══ Record excerpts

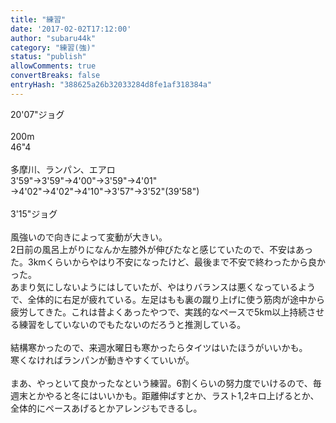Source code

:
 ```yaml
---
title: "練習"
date: '2017-02-02T17:12:00'
author: "subaru44k"
category: "練習(強)"
status: "publish"
allowComments: true
convertBreaks: false
entryHash: "388625a26b32033284d8fe1af318384a"
---
```

20'07"ジョグ<br>
<br>
200m<br>
46"4<br>
<br>
多摩川、ランパン、エアロ<br>
3'59"→3'59"→4'00"→3'59"→4'01"<br>
→4'02"→4'02"→4'10"→3'57"→3'52"(39'58")<br>
<br>
3'15"ジョグ<br>
<br>
風強いので向きによって変動が大きい。<br>
2日前の風呂上がりになんか左膝外が伸びたなと感じていたので、不安はあった。3kmくらいからやはり不安になったけど、最後まで不安で終わったから良かった。<br>
あまり気にしないようにはしていたが、やはりバランスは悪くなっているようで、全体的に右足が疲れている。左足はもも裏の蹴り上げに使う筋肉が途中から疲労してきた。これは昔よくあったやつで、実践的なペースで5km以上持続させる練習をしていないのでもたないのだろうと推測している。<br>
<br>
結構寒かったので、来週水曜日も寒かったらタイツはいたほうがいいかも。<br>
寒くなければランパンが動きやすくていいが。<br>
<br>
まあ、やっといて良かったなという練習。6割くらいの努力度でいけるので、毎週末とかやると冬にはいいかも。距離伸ばすとか、ラスト1,2キロ上げるとか、全体的にペースあげるとかアレンジもできるし。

════

▶ Assignment: A verbatim copy of all the records, minus the pictures, is the expected answer.

▶ Solution to this task:
Source code

:
 ```yaml
---
title: "練習"
date: '2017-02-02T17:12:00'
author: "subaru44k"
category: "練習(強)"
status: "publish"
allowComments: true
convertBreaks: false
entryHash: "388625a26b32033284d8fe1af318384a"
---
```

20'07"ジョグ<br>
<br>
200m<br>
46"4<br>
<br>
多摩川、ランパン、エアロ<br>
3'59"→3'59"→4'00"→3'59"→4'01"<br>
→4'02"→4'02"→4'10"→3'57"→3'52"(39'58")<br>
<br>
3'15"ジョグ<br>
<br>
風強いので向きによって変動が大きい。<br>
2日前の風呂上がりになんか左膝外が伸びたなと感じていたので、不安はあった。3kmくらいからやはり不安になったけど、最後まで不安で終わったから良かった。<br>
あまり気にしないようにはしていたが、やはりバランスは悪くなっているようで、全体的に右足が疲れている。左足はもも裏の蹴り上げに使う筋肉が途中から疲労してきた。これは昔よくあったやつで、実践的なペースで5km以上持続させる練習をしていないのでもたないのだろうと推測している。<br>
<br>
結構寒かったので、来週水曜日も寒かったらタイツはいたほうがいいかも。<br>
寒くなければランパンが動きやすくていいが。<br>
<br>
まあ、やっといて良かったなという練習。6割くらいの努力度でいけるので、毎週末とかやると冬にはいいかも。距離伸ばすとか、ラスト1,2キロ上げるとか、全体的にペースあげるとかアレンジもできるし。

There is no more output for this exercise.